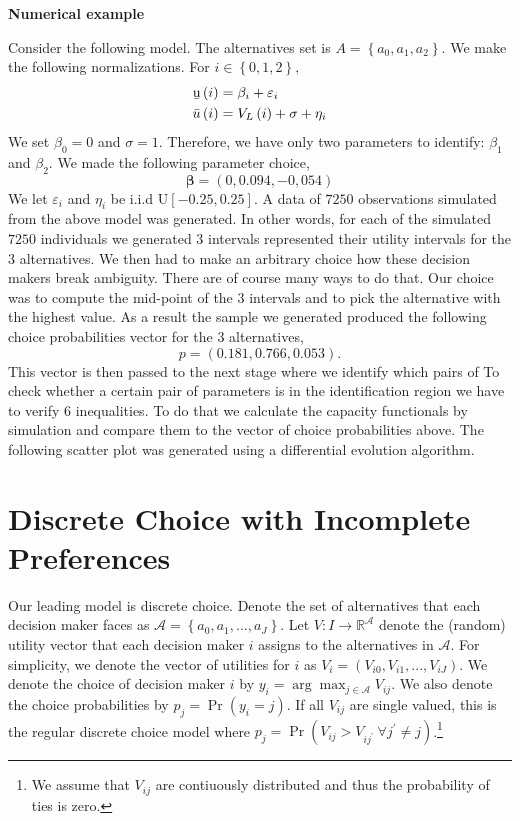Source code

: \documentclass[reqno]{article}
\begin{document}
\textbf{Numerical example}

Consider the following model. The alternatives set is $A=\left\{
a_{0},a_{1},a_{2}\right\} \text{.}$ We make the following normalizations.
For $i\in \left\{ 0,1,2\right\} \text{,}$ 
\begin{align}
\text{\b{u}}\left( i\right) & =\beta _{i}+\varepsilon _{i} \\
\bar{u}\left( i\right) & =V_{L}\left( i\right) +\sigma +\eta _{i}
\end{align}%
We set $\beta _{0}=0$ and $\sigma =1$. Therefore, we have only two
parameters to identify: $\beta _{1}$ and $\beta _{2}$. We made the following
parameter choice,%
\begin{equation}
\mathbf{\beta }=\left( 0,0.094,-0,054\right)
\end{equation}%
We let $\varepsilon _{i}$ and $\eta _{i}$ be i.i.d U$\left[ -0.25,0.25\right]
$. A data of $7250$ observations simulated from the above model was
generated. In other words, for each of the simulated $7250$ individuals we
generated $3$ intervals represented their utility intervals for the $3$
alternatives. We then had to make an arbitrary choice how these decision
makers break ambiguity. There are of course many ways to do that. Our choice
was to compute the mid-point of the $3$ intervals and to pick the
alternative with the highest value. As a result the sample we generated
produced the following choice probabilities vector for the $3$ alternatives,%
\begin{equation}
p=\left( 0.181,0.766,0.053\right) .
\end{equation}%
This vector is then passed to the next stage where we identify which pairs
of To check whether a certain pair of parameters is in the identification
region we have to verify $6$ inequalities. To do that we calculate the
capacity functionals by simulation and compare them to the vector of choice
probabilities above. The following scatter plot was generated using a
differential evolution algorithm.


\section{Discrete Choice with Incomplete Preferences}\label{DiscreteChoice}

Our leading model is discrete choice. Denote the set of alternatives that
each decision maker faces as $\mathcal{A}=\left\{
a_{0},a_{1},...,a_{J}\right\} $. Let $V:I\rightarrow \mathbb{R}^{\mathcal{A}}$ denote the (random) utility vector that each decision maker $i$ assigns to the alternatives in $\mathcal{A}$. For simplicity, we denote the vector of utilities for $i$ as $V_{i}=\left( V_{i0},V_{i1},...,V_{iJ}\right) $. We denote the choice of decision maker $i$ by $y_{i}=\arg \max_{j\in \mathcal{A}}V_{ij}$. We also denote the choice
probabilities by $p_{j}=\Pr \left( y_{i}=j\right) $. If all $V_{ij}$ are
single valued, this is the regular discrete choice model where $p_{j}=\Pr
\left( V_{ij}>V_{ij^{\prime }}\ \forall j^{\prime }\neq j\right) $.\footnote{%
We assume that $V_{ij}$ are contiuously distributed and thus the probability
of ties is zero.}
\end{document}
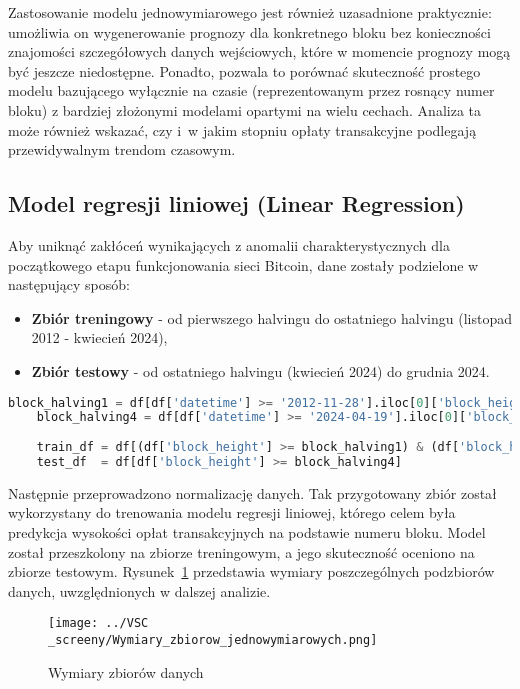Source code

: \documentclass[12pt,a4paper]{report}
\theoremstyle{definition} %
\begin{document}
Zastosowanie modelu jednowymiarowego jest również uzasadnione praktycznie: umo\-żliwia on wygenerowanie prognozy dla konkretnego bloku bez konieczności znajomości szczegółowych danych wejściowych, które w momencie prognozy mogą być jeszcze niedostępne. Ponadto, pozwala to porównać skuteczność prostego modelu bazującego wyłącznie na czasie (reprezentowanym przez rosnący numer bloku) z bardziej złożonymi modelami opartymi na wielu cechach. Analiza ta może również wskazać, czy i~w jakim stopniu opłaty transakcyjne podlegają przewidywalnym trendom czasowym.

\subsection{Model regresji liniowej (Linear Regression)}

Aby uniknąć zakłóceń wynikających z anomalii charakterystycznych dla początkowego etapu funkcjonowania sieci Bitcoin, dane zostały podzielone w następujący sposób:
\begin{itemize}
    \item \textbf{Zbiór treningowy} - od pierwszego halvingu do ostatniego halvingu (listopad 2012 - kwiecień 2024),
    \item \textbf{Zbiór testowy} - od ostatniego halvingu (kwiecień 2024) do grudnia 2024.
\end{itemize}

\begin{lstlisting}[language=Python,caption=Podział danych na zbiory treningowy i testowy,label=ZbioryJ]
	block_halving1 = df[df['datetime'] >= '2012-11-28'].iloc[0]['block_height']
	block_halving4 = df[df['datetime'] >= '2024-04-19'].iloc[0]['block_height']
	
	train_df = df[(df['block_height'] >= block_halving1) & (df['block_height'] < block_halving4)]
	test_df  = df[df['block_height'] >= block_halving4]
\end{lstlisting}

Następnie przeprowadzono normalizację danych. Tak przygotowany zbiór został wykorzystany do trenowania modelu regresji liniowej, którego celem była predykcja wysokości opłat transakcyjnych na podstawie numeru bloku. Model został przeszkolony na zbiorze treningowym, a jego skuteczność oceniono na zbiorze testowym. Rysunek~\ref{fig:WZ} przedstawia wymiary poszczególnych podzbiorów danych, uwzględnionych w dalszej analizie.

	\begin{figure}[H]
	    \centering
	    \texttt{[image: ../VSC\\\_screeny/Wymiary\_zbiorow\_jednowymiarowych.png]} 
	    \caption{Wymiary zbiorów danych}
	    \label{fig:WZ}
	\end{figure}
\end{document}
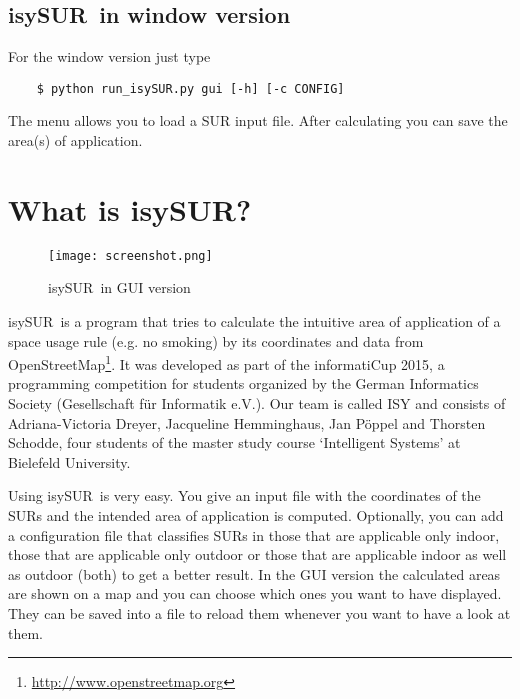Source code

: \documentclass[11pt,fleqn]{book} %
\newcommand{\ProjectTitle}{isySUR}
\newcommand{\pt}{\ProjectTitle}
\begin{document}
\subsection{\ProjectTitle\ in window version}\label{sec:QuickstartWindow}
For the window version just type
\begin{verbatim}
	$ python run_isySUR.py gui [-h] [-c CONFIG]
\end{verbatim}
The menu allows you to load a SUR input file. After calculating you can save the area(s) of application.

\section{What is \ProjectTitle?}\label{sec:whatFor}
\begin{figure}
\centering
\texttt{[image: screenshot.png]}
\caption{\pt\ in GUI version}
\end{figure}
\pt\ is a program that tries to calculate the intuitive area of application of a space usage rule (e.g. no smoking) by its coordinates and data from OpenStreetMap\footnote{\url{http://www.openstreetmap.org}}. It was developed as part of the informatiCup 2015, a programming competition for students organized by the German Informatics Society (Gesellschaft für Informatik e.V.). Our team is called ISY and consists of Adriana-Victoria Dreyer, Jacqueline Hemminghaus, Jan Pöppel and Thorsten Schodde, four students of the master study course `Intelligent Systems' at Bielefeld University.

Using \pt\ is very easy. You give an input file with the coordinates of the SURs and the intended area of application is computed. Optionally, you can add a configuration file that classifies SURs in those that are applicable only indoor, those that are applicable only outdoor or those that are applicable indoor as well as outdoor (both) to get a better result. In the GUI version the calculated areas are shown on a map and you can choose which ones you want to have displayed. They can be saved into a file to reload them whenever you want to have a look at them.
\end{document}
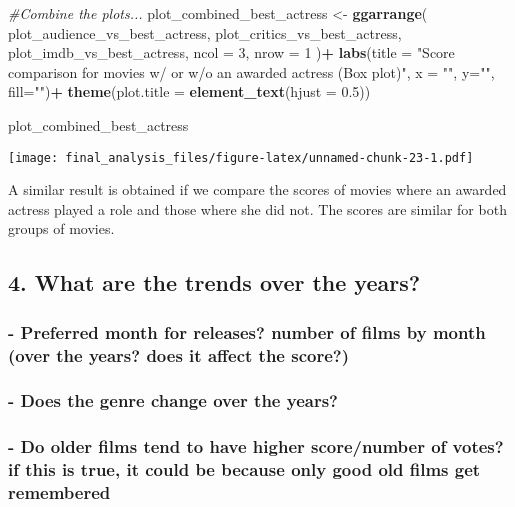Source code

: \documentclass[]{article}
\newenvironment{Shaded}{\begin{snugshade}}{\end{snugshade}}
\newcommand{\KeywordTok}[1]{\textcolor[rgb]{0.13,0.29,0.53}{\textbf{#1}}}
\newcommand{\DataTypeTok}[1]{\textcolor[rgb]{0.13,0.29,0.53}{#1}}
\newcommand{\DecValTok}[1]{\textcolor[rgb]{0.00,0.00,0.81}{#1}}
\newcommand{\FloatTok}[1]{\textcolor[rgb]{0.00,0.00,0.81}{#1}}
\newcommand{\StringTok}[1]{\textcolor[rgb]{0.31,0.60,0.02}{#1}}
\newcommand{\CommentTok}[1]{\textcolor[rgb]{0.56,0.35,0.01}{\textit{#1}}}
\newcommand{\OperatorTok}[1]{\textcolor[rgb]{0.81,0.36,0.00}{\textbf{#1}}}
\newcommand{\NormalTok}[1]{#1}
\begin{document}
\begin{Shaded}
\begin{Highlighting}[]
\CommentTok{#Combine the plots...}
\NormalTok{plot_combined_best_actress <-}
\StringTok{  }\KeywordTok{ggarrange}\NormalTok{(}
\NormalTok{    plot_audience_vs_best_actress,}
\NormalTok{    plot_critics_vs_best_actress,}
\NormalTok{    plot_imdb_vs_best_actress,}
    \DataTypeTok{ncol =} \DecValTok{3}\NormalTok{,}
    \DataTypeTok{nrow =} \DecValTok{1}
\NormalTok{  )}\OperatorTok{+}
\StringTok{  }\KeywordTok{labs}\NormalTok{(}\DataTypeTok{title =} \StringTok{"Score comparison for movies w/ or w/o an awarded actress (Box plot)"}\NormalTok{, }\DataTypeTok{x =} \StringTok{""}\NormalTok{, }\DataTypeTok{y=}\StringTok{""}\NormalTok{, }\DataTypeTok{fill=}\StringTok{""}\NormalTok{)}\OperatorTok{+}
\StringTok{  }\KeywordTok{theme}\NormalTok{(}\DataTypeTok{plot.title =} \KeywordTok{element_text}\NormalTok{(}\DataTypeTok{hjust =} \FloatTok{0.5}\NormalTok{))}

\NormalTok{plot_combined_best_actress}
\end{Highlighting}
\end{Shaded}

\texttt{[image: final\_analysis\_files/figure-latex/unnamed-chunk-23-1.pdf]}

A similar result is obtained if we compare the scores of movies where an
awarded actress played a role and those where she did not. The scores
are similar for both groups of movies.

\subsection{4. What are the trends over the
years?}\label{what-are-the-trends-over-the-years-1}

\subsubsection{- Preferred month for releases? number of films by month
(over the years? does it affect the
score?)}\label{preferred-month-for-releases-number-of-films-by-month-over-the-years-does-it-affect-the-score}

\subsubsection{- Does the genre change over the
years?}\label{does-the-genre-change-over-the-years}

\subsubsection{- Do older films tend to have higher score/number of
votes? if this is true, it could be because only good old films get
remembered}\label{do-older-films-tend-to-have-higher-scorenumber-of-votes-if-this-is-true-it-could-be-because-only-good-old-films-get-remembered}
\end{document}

▶ [Task brief]: Exact duplication is required for the lines above, from the line that contains "are similar for both groups of movies." to the line that contains "votes? if this", inclusive; omit all others.

▶ [Task output]:
are similar for both groups of movies.

\subsection{4. What are the trends over the
years?}\label{what-are-the-trends-over-the-years-1}

\subsubsection{- Preferred month for releases? number of films by month
(over the years? does it affect the
score?)}\label{preferred-month-for-releases-number-of-films-by-month-over-the-years-does-it-affect-the-score}

\subsubsection{- Does the genre change over the
years?}\label{does-the-genre-change-over-the-years}

\subsubsection{- Do older films tend to have higher score/number of
votes? if this is true, it could be because only good old films get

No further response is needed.